• **ABOUT THIS TASK**
Tally how many lines in the data below include "gitbook", then please reply with only that figure.

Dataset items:

__________

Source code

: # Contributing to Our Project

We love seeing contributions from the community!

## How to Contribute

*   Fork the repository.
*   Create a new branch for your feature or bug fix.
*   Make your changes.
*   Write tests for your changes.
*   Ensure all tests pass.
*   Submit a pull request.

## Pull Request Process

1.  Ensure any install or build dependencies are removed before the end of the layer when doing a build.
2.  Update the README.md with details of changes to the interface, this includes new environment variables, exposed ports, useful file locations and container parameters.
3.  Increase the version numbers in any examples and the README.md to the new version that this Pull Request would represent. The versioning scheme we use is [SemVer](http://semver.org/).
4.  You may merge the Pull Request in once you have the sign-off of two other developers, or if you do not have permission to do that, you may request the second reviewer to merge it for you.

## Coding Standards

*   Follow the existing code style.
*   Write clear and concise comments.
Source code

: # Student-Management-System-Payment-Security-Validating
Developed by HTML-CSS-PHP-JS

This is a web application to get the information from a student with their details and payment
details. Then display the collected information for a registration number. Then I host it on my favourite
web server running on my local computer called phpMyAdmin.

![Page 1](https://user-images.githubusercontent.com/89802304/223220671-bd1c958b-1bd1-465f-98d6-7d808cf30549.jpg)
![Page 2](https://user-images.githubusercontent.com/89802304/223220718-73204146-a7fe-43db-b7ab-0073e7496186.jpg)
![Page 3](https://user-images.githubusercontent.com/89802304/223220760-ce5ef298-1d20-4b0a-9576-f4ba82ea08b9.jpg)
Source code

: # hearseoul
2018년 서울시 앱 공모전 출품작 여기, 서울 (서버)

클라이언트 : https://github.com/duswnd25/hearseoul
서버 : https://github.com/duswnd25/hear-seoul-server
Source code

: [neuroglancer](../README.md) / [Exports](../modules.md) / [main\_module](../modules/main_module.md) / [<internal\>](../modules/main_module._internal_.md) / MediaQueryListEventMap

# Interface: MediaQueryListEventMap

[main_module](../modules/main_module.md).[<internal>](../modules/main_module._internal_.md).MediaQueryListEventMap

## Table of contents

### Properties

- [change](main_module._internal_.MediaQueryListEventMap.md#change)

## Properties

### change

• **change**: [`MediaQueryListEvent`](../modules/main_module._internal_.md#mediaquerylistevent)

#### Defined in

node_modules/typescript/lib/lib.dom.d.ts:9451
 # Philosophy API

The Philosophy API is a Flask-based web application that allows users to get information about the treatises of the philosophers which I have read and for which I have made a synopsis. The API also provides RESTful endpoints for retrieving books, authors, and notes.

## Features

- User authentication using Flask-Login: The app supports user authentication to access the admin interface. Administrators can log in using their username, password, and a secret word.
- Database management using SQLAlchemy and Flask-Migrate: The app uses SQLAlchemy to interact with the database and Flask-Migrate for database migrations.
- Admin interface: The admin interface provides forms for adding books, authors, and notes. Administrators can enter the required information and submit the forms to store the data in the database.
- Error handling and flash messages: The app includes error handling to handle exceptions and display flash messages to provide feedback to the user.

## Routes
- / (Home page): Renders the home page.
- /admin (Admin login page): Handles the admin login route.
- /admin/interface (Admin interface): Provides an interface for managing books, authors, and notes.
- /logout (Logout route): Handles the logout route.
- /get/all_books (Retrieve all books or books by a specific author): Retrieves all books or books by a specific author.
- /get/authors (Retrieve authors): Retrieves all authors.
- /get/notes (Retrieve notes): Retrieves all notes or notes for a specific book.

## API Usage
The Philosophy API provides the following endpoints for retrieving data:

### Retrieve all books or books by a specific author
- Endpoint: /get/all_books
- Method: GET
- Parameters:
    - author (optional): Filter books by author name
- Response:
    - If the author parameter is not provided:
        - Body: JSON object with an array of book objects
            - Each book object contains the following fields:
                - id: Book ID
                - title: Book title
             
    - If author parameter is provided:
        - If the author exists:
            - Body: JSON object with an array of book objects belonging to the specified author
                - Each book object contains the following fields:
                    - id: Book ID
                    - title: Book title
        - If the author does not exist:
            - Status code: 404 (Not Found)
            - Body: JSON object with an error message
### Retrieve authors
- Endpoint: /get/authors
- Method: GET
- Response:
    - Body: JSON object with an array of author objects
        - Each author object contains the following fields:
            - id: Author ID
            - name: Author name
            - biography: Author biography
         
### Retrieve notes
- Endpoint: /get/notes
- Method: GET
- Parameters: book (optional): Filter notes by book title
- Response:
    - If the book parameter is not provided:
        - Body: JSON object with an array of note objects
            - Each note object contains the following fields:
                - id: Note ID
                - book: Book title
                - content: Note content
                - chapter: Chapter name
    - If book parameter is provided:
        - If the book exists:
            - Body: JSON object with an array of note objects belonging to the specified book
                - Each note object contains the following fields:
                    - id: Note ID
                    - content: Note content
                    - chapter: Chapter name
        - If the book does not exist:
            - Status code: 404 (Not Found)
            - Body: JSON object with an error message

__________

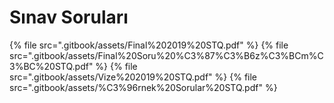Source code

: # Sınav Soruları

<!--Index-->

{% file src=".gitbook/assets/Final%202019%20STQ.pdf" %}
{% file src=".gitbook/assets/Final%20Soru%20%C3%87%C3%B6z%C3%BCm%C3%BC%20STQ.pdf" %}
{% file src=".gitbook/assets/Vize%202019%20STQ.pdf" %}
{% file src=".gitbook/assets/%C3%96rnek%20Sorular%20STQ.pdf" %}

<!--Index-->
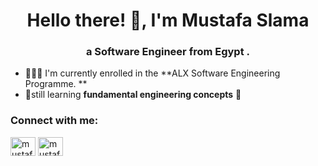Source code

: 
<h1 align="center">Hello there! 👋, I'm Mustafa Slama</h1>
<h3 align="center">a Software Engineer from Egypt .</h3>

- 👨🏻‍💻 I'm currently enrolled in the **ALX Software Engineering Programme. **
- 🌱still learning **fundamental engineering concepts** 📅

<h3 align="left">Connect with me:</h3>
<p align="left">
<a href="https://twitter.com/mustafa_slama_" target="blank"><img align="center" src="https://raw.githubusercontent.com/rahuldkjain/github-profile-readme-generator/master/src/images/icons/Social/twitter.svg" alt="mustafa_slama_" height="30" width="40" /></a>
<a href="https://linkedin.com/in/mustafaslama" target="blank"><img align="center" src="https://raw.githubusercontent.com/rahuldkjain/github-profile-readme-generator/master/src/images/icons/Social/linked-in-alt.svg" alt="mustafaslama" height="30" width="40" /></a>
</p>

__________

• **SOLUTION**
4